北朝鮮にある、人々の家々と住む人々。子供や女性を、森に棲む植物や動物を、大型火炎放射器の炎によって焼き尽くすのでしょうか。

このとき、自衛隊のヘリコプターも米軍による殺戮の「手助け」に向かうのでしょうか?

この戦争の危機の中で、日本の首相は、日本は、アメリカと、トランプ大統領と、100%共にあると断言していました。経済制裁と日米、米韓の集団安保体制により、最大限の圧力をかけ続けるとしていたのです。

2,オリンピックの聖火

ところが、平昌オリンピックが始まる直前、風向きが突然変わりました。韓国が北朝鮮の使節団を受け入れ、韓国政府も友好ムードを盛り上げようとしたとも見えます。いわばオリンピックを人質に取られた韓国にとってはこれを受け入れざるを得なかったのではありませんか? 国家の一大行事であるオリンピックです。国を挙げて成功させようとしていたでしょう。北朝鮮にあんなに近い所で開催される冬季オリンピックでした。

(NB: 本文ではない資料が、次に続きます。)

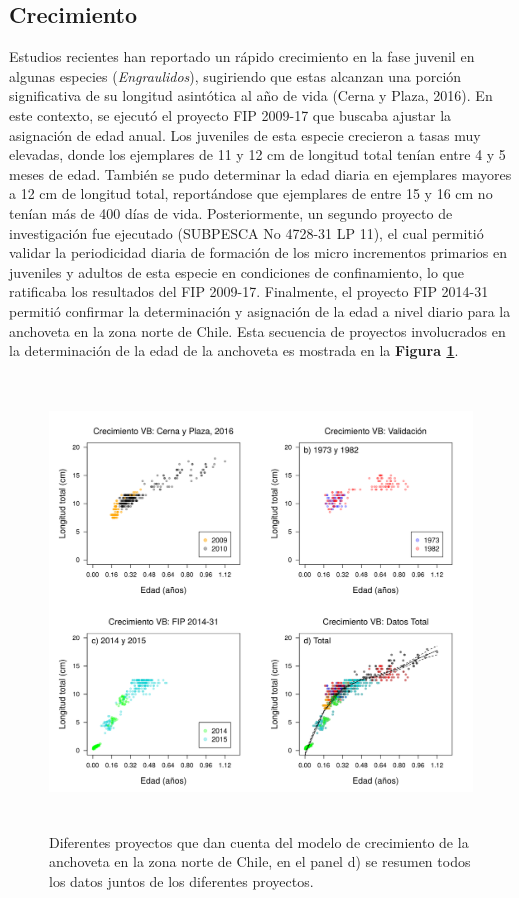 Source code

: \documentclass[letter,11pt]{article}
\begin{document}
\newpage


\subsection{Crecimiento}

Estudios recientes han reportado un r\'apido crecimiento en la fase juvenil
en algunas especies (\textit{Engraulidos}), sugiriendo que estas alcanzan
una porci\'on significativa de su longitud asint\'otica al a\~{n}o de vida (Cerna y
Plaza, 2016). En este contexto, se ejecut\'o el proyecto FIP 2009-17 que
buscaba ajustar la asignaci\'on de edad anual. Los juveniles de esta especie crecieron
a tasas muy elevadas, donde los ejemplares de 11 y 12 cm de longitud total
ten\'ian entre 4 y 5 meses de edad. Tambi\'en se pudo determinar la edad
diaria en ejemplares mayores a 12 cm de longitud total, report\'andose que
ejemplares de entre 15 y 16 cm no ten\'ian m\'as de 400 d\'ias de vida.
Posteriormente, un segundo proyecto de investigaci\'on fue ejecutado
(SUBPESCA No 4728-31 LP 11), el cual permiti\'o validar la periodicidad
diaria de formaci\'on de los micro incrementos primarios en juveniles y
adultos de esta especie en condiciones de confinamiento, lo que
ratificaba los resultados del FIP 2009-17. Finalmente, el proyecto FIP 2014-31
permiti\'o confirmar la determinaci\'on y asignaci\'on de la edad a nivel diario 
para la anchoveta en la zona norte de Chile.
Esta secuencia de proyectos involucrados en la determinaci\'on de la edad
de la anchoveta es mostrada en la \textbf{Figura \ref{Fig03}}.\\


\vspace{0.5cm}
\begin{figure}[htb!]
 \centering
 \includegraphics[width=16cm,height=12cm]{fig/figura03.pdf}
 \caption{Diferentes proyectos que dan cuenta del modelo de crecimiento de la anchoveta en la zona norte de Chile, en el panel d) se resumen todos los datos juntos de los diferentes proyectos.}
 \label{Fig03}
\end{figure}
\vspace{0.5cm}
\end{document}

韓国内で、北の音楽使節団の動静が、詳しく報道され、美女軍団が微笑みながらテレビカメラの前を通り過ぎてゆきます。韓国全土のテレビでその様子が放映されたでしょう。

この間、米韓軍事演習と北の核実験等が「休戦状態」となりました。オリンピックの聖火が、国々の緊張を研ぎほぐしたかのようでした。

北朝鮮は、諸国による経済制裁や軍事開発のために、市民の生活が犠牲にされたようです。北朝鮮の電力を初めとする燃料や食料事情の悪化が伝えられ、厳しい冬期を乗り切ることができるかが危ぶまれるほどでした。

全てを犠牲にして、大陸間弾道ミサイルと核爆弾の開発にかけてきた北朝鮮が、これに成功したのです。どんなにトランプ大統領が非難しても、国際的非難が集まっても、虎の子を放棄することなど考えられないですよね。核があるからこそ、北の体制が保障される。金正恩委員長の政府が安泰で有り得ると考えられるのです。アメリカの喉元に匕首を突きつけることで、少なくとも対等に交渉する地位を得られると、北が考えたと思われます。

3,板門店宣言

一転して、北朝鮮が非核化の意思を表明しました。そして、米国と北朝鮮の会談が設定されたのです。その前哨戦である韓国の文大在寅統領と北の金委員長との「歴史的」会談が板門店で開催され、朝鮮半島の非核化を目標として、金委員長が核廃棄を約束しました。板門店宣言です。

軍事境界線の真ん中、非武装地帯の韓国側にある平和の家で、両氏が会談し、年内終戦と平和協定締結への努力が表明されたのです。

北朝鮮メディアが歴史的であると自画自賛し、韓国の人々も一般に大歓迎のようです。一気に友好ムードが盛り上がっているように見えます。朝鮮半島の統一にとって障害は、むしろアメリカや日本だと言わんばかりです。

文大統領の晩餐会のデザートでは、竹島が朝鮮半島の領域とされていたことが、日本でも大きく報道されました。統一朝鮮半島の民族にとって、敵は誰かを示すのでしょうか。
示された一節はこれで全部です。